Try it:
For this listing, reproduce the line with "contains the function", the line with "Source code", and the lines between, exactly as they stand. Leave out pictures and all other lines.

Records shown:
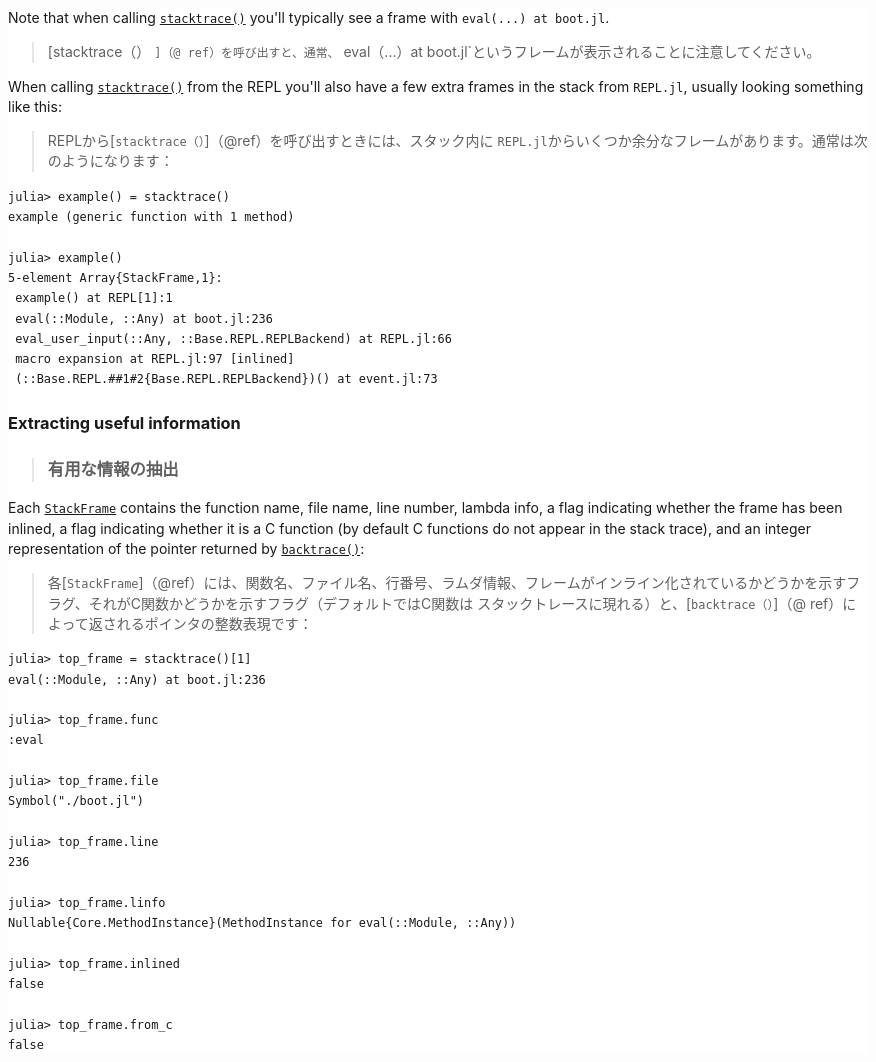 
Note that when calling [`stacktrace()`](@ref) you'll typically see a frame with `eval(...) at boot.jl`. 
> [stacktrace（） `]（@ ref）を呼び出すと、通常、` eval（...）at boot.jl`というフレームが表示されることに注意してください。


When calling [`stacktrace()`](@ref) from the REPL you'll also have a few extra frames in the stack from `REPL.jl`, usually looking something like this:
> REPLから[`stacktrace（）`]（@ref）を呼び出すときには、スタック内に `REPL.jl`からいくつか余分なフレームがあります。通常は次のようになります：


```julia-repl
julia> example() = stacktrace()
example (generic function with 1 method)

julia> example()
5-element Array{StackFrame,1}:
 example() at REPL[1]:1
 eval(::Module, ::Any) at boot.jl:236
 eval_user_input(::Any, ::Base.REPL.REPLBackend) at REPL.jl:66
 macro expansion at REPL.jl:97 [inlined]
 (::Base.REPL.##1#2{Base.REPL.REPLBackend})() at event.jl:73
```


### Extracting useful information

> ### 有用な情報の抽出



Each [`StackFrame`](@ref) contains the function name, file name, line number, lambda info, a flag indicating whether the frame has been inlined, a flag indicating whether it is a C function (by default C functions do not appear in the stack trace), and an integer representation of the pointer returned by [`backtrace()`](@ref):
> 各[`StackFrame`]（@ref）には、関数名、ファイル名、行番号、ラムダ情報、フレームがインライン化されているかどうかを示すフラグ、それがC関数かどうかを示すフラグ（デフォルトではC関数は スタックトレースに現れる）と、[`backtrace（）`]（@ ref）によって返されるポインタの整数表現です：


```julia-repl
julia> top_frame = stacktrace()[1]
eval(::Module, ::Any) at boot.jl:236

julia> top_frame.func
:eval

julia> top_frame.file
Symbol("./boot.jl")

julia> top_frame.line
236

julia> top_frame.linfo
Nullable{Core.MethodInstance}(MethodInstance for eval(::Module, ::Any))

julia> top_frame.inlined
false

julia> top_frame.from_c
false
```
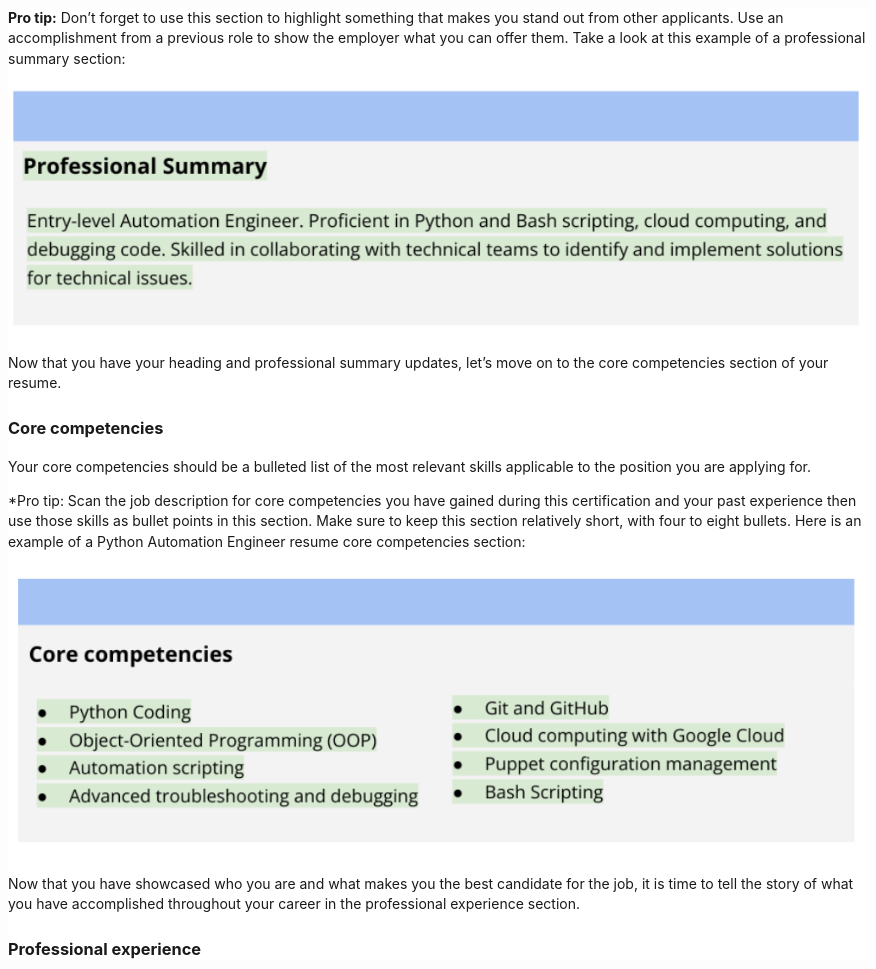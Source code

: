 **Pro tip:** Don’t forget to use this section to highlight something that makes you stand out from other applicants. Use an accomplishment from a previous role to show the employer what you can offer them. Take a look at this example of a professional summary section:

![Alt text](week5-images/week5-professional-summary.png)

Now that you have your heading and professional summary updates, let’s move on to the core competencies section of your resume.

### Core competencies

Your core competencies should be a bulleted list of the most relevant skills applicable to the position you are applying for. 

*Pro tip: Scan the job description for core competencies you have gained during this certification and your past experience then use those skills as bullet points in this section. Make sure to keep this section relatively short, with four to eight bullets. Here is an example of a Python Automation Engineer resume core competencies section:

![!\[Alt text\](image.png)](week5-images/week5-core-competencies.png)

Now that you have showcased who you are and what makes you the best candidate for the job, it is time to tell the story of what you have accomplished throughout your career in the professional experience section.

### Professional experience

Answer to the problem:
Each [`StackFrame`](@ref) contains the function name, file name, line number, lambda info, a flag indicating whether the frame has been inlined, a flag indicating whether it is a C function (by default C functions do not appear in the stack trace), and an integer representation of the pointer returned by [`backtrace()`](@ref):
> 各[`StackFrame`]（@ref）には、関数名、ファイル名、行番号、ラムダ情報、フレームがインライン化されているかどうかを示すフラグ、それがC関数かどうかを示すフラグ（デフォルトではC関数は スタックトレースに現れる）と、[`backtrace（）`]（@ ref）によって返されるポインタの整数表現です：


```julia-repl
julia> top_frame = stacktrace()[1]
eval(::Module, ::Any) at boot.jl:236

julia> top_frame.func
:eval

julia> top_frame.file
Symbol("./boot.jl")

julia> top_frame.line
236

julia> top_frame.linfo
Nullable{Core.MethodInstance}(MethodInstance for eval(::Module, ::Any))

julia> top_frame.inlined
false

julia> top_frame.from_c
false
```
Source code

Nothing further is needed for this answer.